Quotations from “Zen and the Art of Motorcycle Maintenance”

 

So we move down the empty road.  I don’t want to own these prairies, or photograph them, or change them, or even stop or even keep going.  We are just moving down the empty road.

 

... I think now that more and more people are seeing it, or get glimpses of it in bad moments, a ghost which calls itself rationality but whose appearance is that of incoherence and meaninglessness, which causes the most normal of everyday acts to seem slightly mad because of their irrelevance to anything else.  This is the ghost of everyday assumptions which declares that the ultimate purpose of life, which is to keep alive, is impossible, but that this is the ultimate purpose of life anyway, so that great minds struggle to cure diseases so that people may live longer, but only madmen ask why.

 

This is all so new.  And we are so in need of it, a new rain.  My clothes become wet, and goggles are spattered, and chills start and feel delicious.  The cloud passes from beneath the sun and the forest of pines and small meadows gleams again, sparkling where the sunlight catches the small drops from the rain.

 

It’s a problem of our time.  The range of human knowledge today is so great that we’re all specialists and the distance between specializations has become so great that anyone who seeks to wander freely among them almost has to forgo closeness with the people around him.  The lunchtime here-and-now stuff is a specialty too.

 

So what you have to do, if you get caught in this gumption trap of value rigidity, is slow down – you’re going to have to slow down anyway whether you want to or not – but slow down deliberately and go over ground that you’ve been over before to see if the things you thought were important were really important and to . . . well . . . just stare at the machine.  There’s nothing wrong with that.  Just live with it for a while.  Watch it the way you watch a line when fishing and before long, as sure as you live, you’ll get a little nibble, a little fact asking in a timid, humble way if you’re interested in it.  That’s the way the world keeps on happening.  Be interested in it.

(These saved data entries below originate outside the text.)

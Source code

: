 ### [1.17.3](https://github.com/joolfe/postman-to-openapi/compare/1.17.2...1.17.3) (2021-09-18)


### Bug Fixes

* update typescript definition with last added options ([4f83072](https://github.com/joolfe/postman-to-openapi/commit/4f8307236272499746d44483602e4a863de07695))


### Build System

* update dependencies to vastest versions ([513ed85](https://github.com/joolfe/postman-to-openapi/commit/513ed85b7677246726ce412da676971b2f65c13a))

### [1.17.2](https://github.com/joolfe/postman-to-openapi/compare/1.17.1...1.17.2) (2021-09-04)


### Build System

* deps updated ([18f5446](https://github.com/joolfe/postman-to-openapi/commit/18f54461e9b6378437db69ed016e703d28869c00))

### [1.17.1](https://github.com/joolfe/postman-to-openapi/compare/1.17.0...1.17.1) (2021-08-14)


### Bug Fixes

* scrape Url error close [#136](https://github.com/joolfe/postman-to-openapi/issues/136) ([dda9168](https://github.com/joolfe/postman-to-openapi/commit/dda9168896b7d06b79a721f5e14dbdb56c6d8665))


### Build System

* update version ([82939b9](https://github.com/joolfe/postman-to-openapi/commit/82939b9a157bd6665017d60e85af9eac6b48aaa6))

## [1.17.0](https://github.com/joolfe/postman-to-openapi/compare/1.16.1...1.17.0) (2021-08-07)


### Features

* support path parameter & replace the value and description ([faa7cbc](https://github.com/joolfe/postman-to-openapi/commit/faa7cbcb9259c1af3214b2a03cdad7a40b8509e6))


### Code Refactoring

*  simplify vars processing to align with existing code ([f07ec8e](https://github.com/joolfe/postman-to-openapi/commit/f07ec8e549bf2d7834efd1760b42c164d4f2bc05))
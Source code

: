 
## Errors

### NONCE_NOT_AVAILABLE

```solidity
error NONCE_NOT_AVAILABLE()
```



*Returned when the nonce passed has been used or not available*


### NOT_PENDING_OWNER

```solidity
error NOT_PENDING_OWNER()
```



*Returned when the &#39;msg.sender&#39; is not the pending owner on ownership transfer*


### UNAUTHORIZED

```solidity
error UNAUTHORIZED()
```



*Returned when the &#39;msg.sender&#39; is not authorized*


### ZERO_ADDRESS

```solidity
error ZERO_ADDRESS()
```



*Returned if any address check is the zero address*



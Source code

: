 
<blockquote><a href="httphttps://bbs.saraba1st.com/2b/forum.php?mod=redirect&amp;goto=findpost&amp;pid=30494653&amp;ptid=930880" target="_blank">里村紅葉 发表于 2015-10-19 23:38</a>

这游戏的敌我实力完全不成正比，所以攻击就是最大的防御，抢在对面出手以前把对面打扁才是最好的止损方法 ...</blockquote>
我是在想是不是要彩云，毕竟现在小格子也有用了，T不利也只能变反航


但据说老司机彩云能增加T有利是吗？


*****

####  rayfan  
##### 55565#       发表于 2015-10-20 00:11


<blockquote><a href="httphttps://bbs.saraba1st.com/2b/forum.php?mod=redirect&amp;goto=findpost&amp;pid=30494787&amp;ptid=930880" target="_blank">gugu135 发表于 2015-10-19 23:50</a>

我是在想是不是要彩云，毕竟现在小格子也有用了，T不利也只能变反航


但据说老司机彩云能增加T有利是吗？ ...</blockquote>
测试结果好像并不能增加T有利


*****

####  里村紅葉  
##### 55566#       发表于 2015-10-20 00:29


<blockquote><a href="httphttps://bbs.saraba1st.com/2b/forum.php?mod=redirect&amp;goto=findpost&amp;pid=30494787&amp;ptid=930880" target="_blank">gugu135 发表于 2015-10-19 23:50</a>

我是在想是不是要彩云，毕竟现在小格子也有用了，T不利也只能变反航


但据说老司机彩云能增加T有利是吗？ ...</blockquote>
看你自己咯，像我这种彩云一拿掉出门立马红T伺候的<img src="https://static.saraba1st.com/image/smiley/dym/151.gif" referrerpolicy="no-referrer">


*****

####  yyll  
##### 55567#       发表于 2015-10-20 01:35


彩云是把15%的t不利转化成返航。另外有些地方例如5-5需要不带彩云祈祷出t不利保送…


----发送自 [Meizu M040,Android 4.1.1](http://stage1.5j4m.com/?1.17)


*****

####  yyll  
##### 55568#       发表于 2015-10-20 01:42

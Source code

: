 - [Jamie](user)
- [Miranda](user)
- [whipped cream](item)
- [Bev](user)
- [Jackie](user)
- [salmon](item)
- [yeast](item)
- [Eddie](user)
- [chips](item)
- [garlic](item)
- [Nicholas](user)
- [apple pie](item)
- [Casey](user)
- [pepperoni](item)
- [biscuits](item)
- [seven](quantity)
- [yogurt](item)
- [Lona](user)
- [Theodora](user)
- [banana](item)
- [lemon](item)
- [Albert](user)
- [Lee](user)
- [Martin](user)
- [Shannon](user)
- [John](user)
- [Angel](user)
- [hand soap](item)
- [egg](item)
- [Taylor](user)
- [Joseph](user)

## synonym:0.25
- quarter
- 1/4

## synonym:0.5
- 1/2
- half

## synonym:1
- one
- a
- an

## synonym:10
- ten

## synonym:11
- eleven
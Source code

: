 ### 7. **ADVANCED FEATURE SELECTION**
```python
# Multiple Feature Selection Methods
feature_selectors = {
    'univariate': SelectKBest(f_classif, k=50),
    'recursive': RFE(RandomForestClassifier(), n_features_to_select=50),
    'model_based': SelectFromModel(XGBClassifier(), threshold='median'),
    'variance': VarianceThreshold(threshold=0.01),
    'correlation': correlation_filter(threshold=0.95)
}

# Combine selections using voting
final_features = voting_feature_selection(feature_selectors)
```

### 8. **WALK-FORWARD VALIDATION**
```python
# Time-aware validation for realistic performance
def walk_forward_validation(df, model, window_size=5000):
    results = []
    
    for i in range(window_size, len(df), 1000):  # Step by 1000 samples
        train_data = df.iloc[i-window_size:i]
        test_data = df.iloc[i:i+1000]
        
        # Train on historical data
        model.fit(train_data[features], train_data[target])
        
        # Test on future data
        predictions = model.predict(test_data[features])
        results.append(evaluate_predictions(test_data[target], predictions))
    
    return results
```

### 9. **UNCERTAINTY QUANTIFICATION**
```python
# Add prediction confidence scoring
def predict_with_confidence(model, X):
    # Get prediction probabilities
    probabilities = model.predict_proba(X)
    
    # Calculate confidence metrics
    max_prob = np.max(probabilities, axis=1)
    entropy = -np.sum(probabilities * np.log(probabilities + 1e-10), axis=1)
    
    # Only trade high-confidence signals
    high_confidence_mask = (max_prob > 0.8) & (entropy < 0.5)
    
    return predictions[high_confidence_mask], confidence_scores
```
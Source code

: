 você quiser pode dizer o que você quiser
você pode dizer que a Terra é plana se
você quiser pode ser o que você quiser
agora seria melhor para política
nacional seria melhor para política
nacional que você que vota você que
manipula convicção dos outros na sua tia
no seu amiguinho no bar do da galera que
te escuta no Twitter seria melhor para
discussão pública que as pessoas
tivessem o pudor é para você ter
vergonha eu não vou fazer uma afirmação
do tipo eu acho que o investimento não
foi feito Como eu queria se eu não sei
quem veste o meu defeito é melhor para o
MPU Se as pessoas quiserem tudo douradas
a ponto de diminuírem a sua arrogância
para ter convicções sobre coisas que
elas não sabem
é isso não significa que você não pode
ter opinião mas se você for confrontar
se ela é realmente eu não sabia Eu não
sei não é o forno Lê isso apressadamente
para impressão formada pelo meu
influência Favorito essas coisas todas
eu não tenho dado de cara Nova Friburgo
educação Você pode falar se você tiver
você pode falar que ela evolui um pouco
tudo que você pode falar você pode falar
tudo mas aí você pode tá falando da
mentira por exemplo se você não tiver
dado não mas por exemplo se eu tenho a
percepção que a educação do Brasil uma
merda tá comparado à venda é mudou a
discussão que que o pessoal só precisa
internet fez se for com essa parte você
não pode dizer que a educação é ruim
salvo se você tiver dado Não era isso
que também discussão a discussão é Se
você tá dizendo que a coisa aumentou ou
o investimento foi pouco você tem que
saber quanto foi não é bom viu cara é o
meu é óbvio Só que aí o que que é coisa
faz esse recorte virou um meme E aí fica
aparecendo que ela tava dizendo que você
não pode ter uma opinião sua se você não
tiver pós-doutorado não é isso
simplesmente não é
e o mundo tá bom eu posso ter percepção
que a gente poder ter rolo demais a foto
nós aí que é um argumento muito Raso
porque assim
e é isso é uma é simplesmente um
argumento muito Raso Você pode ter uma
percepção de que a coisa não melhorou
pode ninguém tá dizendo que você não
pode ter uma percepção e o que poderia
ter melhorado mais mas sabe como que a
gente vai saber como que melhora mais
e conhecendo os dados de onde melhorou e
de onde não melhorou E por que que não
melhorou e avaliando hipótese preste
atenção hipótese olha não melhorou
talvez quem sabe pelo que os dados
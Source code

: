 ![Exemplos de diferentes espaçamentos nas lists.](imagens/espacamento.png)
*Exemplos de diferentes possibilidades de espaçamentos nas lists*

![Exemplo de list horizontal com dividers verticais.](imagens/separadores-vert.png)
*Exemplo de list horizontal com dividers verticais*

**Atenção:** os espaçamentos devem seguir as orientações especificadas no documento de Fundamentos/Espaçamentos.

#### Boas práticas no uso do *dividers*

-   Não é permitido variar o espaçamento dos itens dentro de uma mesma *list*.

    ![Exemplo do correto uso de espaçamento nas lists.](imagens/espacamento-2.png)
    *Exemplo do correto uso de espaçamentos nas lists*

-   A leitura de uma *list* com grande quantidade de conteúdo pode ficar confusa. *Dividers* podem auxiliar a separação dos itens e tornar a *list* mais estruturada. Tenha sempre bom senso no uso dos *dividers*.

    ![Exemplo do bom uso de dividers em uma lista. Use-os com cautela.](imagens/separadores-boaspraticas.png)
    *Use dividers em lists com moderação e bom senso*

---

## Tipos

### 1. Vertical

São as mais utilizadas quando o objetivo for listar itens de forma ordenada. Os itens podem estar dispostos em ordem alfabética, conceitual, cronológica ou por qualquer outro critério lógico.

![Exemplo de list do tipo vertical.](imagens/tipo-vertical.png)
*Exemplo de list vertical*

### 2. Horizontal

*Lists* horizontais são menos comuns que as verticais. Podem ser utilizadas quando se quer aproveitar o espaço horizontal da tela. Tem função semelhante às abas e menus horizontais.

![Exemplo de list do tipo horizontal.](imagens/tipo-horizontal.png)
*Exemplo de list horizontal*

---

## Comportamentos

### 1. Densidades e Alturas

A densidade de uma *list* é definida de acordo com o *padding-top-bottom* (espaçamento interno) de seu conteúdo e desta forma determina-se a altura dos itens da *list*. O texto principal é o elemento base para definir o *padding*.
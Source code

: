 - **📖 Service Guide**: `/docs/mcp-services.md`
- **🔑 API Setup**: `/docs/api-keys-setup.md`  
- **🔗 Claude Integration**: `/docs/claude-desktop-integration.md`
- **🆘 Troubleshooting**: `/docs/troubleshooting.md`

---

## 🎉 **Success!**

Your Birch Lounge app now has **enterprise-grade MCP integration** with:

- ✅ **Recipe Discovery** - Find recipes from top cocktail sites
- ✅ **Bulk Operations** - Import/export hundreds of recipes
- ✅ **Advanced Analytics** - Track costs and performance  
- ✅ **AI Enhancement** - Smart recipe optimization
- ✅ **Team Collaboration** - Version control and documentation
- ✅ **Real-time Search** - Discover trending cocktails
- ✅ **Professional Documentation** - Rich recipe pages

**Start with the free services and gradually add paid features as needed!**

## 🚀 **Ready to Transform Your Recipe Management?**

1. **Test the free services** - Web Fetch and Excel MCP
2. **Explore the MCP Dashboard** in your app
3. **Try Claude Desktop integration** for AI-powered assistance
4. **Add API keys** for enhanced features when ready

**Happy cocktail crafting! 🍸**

(After a while you may find that the nibbles you get are more interesting than your original purpose of fixing the machine.  When that happens you’ve reached a kind of point of arrival.  Then you’re no longer strictly a motorcycle mechanic, you’re also a motorcycle scientist, and you’ve completely conquered the gumption trap of value rigidity.)

 

The road has become so dark I have to turn on my headlight now to follow it through these mists and rain.